So how are we after experiencing Isaac? What is left of us? It's grief. Pure, raw grief. In some attempt to gain an understanding of this new all-consuming state of being, I picked up a book that Whitney had purchased for herself, probably for the same reasons. The first line of C.S. Lewis' A Grief Observed could not be more true. Lewis says, "No one ever told me that grief felt so like fear." The feeling of being afraid seems to control every aspect of life. Each decision and action seems to be derived unconsciously when fear is driving the senses. That is grief.

But grief even goes beyond fear. With fear you prefer to have someone to share it with. I've noticed there are times when I want to share my grief with Whitney or a close friend, and there are times when I want to be left alone and keep it all for myself, almost like a child being selfish with his toys. I don't want folks to know or experience my grief. It's mine, not yours, so don't pretend you know. To add to that layer, I want people to acknowledge Isaac, ask me how we are doing, drop a note or just simply say something, while still leaving me alone with my grief. How does that add up?

I also mentioned nothingness - all the feelings you can't describe. I believe this is a direct element of grief. While the grief is consuming you, the nothingness is just something you have to wade through. There are just simply too many emotions I can't express with words that I've felt since we lost Isaac. Whitney and I have had many conversations trying to sort through the nothingness we felt that day. We've gotten pretty good at talking about the nothingness, but there are never any conclusions.

And so tonight, in honor of Isaac, I grieve. My son lives in my dreams.


Thursday, April 30, 2009

Who are we now?

One of the many feelings CJay and I have been struggling with these past 8 weeks is how to know who we are now. It's so obvious that losing a child changes you, and that's what everyone says, but how are we supposed to know exactly who we are now? I know eventually we'll be able to look back and see where we've come from and how we've changed, but who are we now, right now?

We've been so scarred by losing Isaac that, of course, we will never be the same, but we can't seem to wrap our minds around exactly how we're different. We're sadder now. We're more thankful. We're somber at times. We're thoughtful and angry and a million other feelings that have no titles. There are times when I think this Isaac-shaped hole can never be filled. And I don't mean replaced, I mean filled. Filled with other children and happier moments. I believe the bible, so I believe God will do what he promises. But I find myself asking God how he intends to fill this hole in our hearts that's so perfectly shaped for that person? For Isaac.

CJay and I are logical people. We can tear away our at feelings in search of logic (and we do), but at the end of the day, grief defies logic. We're spinning on a merry-go-round and when that logic passes, we grab on tight. Eventually we lose our grip and slouch down while we spin around, only to realize we wanted nothing to do with logic anyway. What do we care about logic? We don't even know who we are now.

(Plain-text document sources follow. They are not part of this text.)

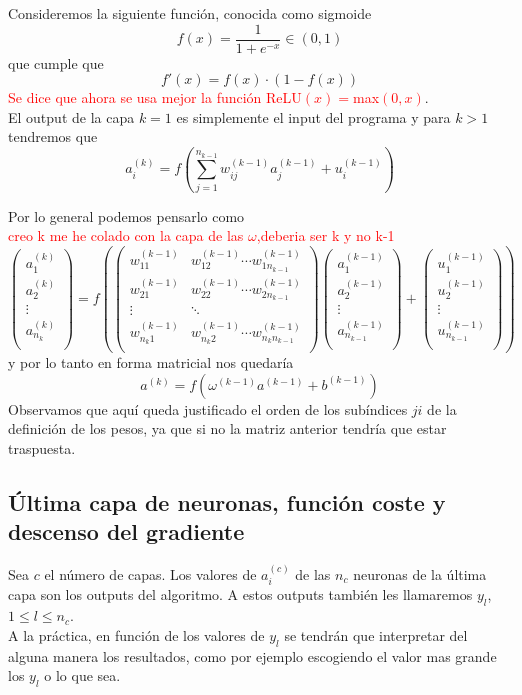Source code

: \documentclass{article}
\begin{document}
Consideremos la siguiente función, conocida como sigmoide
$$f(x)=\frac1{1+e^{-x}}\in (0,1) $$
que cumple que 
$$f'(x)=f(x)\cdot (1-f(x)) $$
\textcolor{red}{Se dice que ahora se usa mejor la función ReLU$(x)=$max$(0,x) $}.\\
El output de la capa $k=1$ es simplemente el input del programa y para $k>1$ tendremos que
$$a^{(k)}_i=f(\sum_{j=1}^{n_{k-1}} w^{(k-1)}_{ij}a^{(k-1)}_j+u^{(k-1)}_i) $$

Por lo general podemos pensarlo como \\
\textcolor{red}{creo k me he colado con la capa de las $\omega$,deberia ser k y no k-1}
$$
\begin{pmatrix}
a^{(k)}_1 \\
a^{(k)}_2 \\
\vdots \\
a^{(k)}_{n_k} \\
\end{pmatrix}
=f\left(
\begin{pmatrix}
w^{(k-1)}_{11} & w^{(k-1)}_{12} \cdots w^{(k-1)}_{1n_{k-1}}\\
w^{(k-1)}_{21} & w^{(k-1)}_{22} \cdots w^{(k-1)}_{2n_{k-1}}\\
\vdots   & \ddots  \\
w^{(k-1)}_{{n_k}1} & w^{(k-1)}_{{n_k}2} \cdots w^{(k-1)}_{{n_k}n_{k-1}}\\
\end{pmatrix} 
\begin{pmatrix}
a^{(k-1)}_1 \\
a^{(k-1)}_2 \\
\vdots \\
a^{(k-1)}_{n_{k-1}} \\
\end{pmatrix}
+
\begin{pmatrix}
u^{(k-1)}_1 \\
u^{(k-1)}_2 \\
\vdots \\
u^{(k-1)}_{n_{k-1}} \\
\end{pmatrix}\right)$$
y por lo tanto en forma matricial nos quedaría
$$a^{(k)}=f(\omega^{(k-1)}a^{(k-1)}+b^{(k-1)}) $$
Observamos que aquí queda justificado el orden de los subíndices $ji$ de la definición de los pesos, ya que si no la matriz anterior tendría que estar traspuesta.
\subsection{Última capa de neuronas, función coste y descenso del gradiente}
Sea $c$ el número de capas. Los valores de $a^{(c)}_i$ de las $n_c$ neuronas de la última capa son los outputs del algoritmo. A estos outputs también les llamaremos $y_l$, $1\leq l\leq n_c $.\\
A la práctica, en función de los valores de $y_l$ se tendrán que interpretar del alguna manera los resultados, como por ejemplo escogiendo el valor mas grande los $y_l$ o lo que sea.\\
\end{document}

I know the logical answer - no one will ever take the place, nothing can ever fill that hole, even when you have other children you'll always remember. Yes, I know. I know. But I don't care. I want my Isaac-shaped hole filled with Isaac. I don't want it filled with any other tidbits of happiness. I don't want to sit like a child and force a triangle-shaped block into a square hole. I want it to fit just right.

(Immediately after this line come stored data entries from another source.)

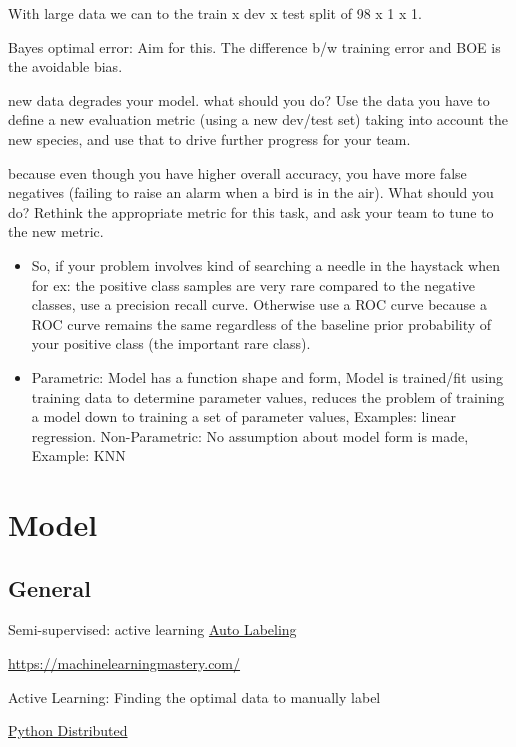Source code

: \documentclass[]{book}
\begin{document}
With large data we can to the train x dev x test split of 98 x 1 x 1.

Bayes optimal error: Aim for this. The difference b/w training error and
BOE is the avoidable bias.

new data degrades your model. what should you do? Use the data you have
to define a new evaluation metric (using a new dev/test set) taking into
account the new species, and use that to drive further progress for your
team.

because even though you have higher overall accuracy, you have more
false negatives (failing to raise an alarm when a bird is in the air).
What should you do? Rethink the appropriate metric for this task, and
ask your team to tune to the new metric.

\begin{itemize}
\item
  So, if your problem involves kind of searching a needle in the
  haystack when for ex: the positive class samples are very rare
  compared to the negative classes, use a precision recall curve.
  Otherwise use a ROC curve because a ROC curve remains the same
  regardless of the baseline prior probability of your positive class
  (the important rare class).
\item
  Parametric: Model has a function shape and form, Model is trained/fit
  using training data to determine parameter values, reduces the problem
  of training a model down to training a set of parameter values,
  Examples: linear regression. Non-Parametric: No assumption about model
  form is made, Example: KNN
\end{itemize}

\section{Model}\label{model-2}

\subsection{General}\label{general-5}

Semi-supervised: active learning \textbar{}
\href{https://blog.fastforwardlabs.com/2018/09/28/snorkel-rapid-training-data-creation-with-weak-supervision.html}{Auto
Labeling}

\url{https://machinelearningmastery.com/}

Active Learning: Finding the optimal data to manually label

\href{https://speakerdeck.com/seanoc/a-tour-of-large-scale-data-analysis-tools-in-python}{Python
Distributed}
\end{document}

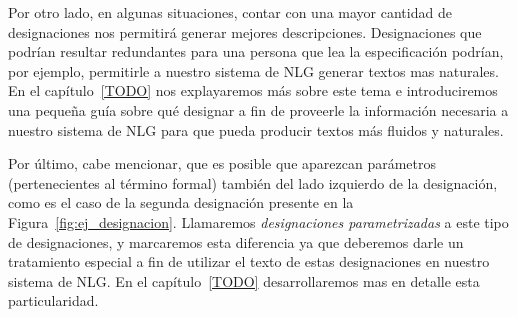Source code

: Por otro lado, en algunas situaciones, contar con una mayor cantidad de designaciones nos permitirá generar mejores descripciones. Designaciones que podrían resultar redundantes para una persona que lea la especificación podrían, por ejemplo, permitirle a nuestro sistema de NLG generar textos mas naturales. En el capítulo~\ref{TODO} nos explayaremos más sobre este tema e introduciremos una pequeña guía sobre qué designar a fin de proveerle la información necesaria a nuestro sistema de NLG para que pueda producir textos más fluidos y naturales.

Por último, cabe mencionar, que es posible que aparezcan parámetros (pertenecientes al término formal) también del lado izquierdo de la designación, como es el caso de la segunda designación presente en la Figura~\ref{fig:ej_designacion}. Llamaremos \emph{designaciones parametrizadas} a este tipo de designaciones, y marcaremos esta diferencia ya que deberemos darle un tratamiento especial a fin de utilizar el texto de estas designaciones en nuestro sistema de NLG. En el capítulo~\ref{TODO} desarrollaremos mas en detalle esta particularidad.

I don't think there's really an answer for who we are. We're not who we were. We'll never be the same. I believe CJay and I will continue day by day to gracefully accept this trial and turmoil, and we'll turn around one day and look into our past and say, "That was bad, but at least now we know who were back then."

Sunday, April 26, 2009

A few of my favorites

We have so many good pictures of Isaac. It's hard to pick which ones I like the most because each time I look at them, I see something I didn't see before. I'm so thankful for all the pictures we have, and here are just a few of my favorites.

Thursday, April 16, 2009

More of Isaac

Yesterday we got the pictures and slideshow from Sheila, the Now I Lay Me Down to Sleep photographer. I can't believe how wonderful the pictures are. And the slideshow...just get the tissues. I'm including some info about the song used in the slideshow, "Smallest Wingless." For those of us who just went through this and for those of you who've lost a child, this song will break your heart. Every word is true.

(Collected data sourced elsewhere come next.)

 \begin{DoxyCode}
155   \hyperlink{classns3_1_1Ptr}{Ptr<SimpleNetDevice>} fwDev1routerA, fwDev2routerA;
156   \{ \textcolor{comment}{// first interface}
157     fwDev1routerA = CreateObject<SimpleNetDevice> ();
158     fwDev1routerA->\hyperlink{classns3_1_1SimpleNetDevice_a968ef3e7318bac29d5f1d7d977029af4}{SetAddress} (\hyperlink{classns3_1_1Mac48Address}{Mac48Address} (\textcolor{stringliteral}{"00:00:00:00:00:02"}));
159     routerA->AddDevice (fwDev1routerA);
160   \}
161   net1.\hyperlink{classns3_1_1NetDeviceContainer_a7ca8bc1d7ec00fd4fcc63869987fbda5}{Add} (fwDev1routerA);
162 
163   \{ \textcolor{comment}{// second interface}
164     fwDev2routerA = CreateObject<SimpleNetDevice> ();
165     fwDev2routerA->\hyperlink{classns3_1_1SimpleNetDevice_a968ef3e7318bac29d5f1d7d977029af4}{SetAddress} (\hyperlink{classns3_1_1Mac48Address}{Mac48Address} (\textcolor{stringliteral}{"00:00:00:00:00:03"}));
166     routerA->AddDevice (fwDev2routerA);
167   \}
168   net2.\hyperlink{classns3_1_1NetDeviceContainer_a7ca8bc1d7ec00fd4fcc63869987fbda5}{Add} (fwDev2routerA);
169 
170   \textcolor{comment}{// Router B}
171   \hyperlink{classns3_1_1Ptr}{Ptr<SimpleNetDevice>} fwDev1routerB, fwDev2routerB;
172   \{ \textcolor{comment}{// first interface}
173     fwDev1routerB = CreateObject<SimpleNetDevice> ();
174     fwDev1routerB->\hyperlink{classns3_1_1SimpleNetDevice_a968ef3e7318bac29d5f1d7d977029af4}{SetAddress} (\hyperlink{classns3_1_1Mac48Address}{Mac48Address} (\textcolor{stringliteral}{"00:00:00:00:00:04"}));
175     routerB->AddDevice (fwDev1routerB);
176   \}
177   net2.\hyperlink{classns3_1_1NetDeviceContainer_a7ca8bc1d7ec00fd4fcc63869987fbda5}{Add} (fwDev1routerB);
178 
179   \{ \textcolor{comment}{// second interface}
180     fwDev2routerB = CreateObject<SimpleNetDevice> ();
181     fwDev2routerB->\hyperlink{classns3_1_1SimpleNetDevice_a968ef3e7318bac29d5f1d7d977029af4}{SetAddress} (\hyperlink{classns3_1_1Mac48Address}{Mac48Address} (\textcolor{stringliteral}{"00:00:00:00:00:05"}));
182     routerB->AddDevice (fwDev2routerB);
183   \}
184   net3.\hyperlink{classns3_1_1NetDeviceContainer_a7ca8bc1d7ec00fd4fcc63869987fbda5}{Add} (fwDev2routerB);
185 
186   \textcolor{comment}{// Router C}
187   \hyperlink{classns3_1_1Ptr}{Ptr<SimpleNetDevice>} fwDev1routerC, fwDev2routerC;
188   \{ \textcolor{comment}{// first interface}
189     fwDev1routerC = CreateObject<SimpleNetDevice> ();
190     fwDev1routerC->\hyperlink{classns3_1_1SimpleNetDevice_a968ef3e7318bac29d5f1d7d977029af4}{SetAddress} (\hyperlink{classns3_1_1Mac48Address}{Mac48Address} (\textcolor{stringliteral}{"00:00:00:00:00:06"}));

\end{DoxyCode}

From Craig Cardiff's website:
The song 'Smallest Wingless' paints two parents welcoming a newborn into the world, only to be told that the child is sick, and will only survive a few hours. "The premise for this song came from a friend who is a photographer volunteering with the organization and hearing her stories about what parents went through." Stark lyrics (sadness is just loved wasted, with no little heart to put it inside) are beautifully framed by piano and string quartet.

Thursday, April 9, 2009

Tiny Feet

CJay and I sent a copy of Isaac's foot prints to My Forever Child. They create custom jewelry and other keepsakes. I'm so glad we did it. The charm and keychain are beautiful.


We all really loved Isaac's feet. They were so small, and his big toe was separated from his other toes. The separated big toe is actually a marker for many genetic conditions, but that didn't make it less adorable. And his feet were just so dang small!

Monday, April 6, 2009

This chapter

It's not like I haven't been thinking about how to write this chapter of the story - the part after Isaac's birth. I have. I just don't know what to say. How can I describe how we felt when we finally knew the answer to 24.5 weeks of questions? How can I explain how our hearts broke when we had to see Isaac struggling to breathe? How do I say how hard it was to watch our family holding him knowing that was all they'd ever have? I don't think I can.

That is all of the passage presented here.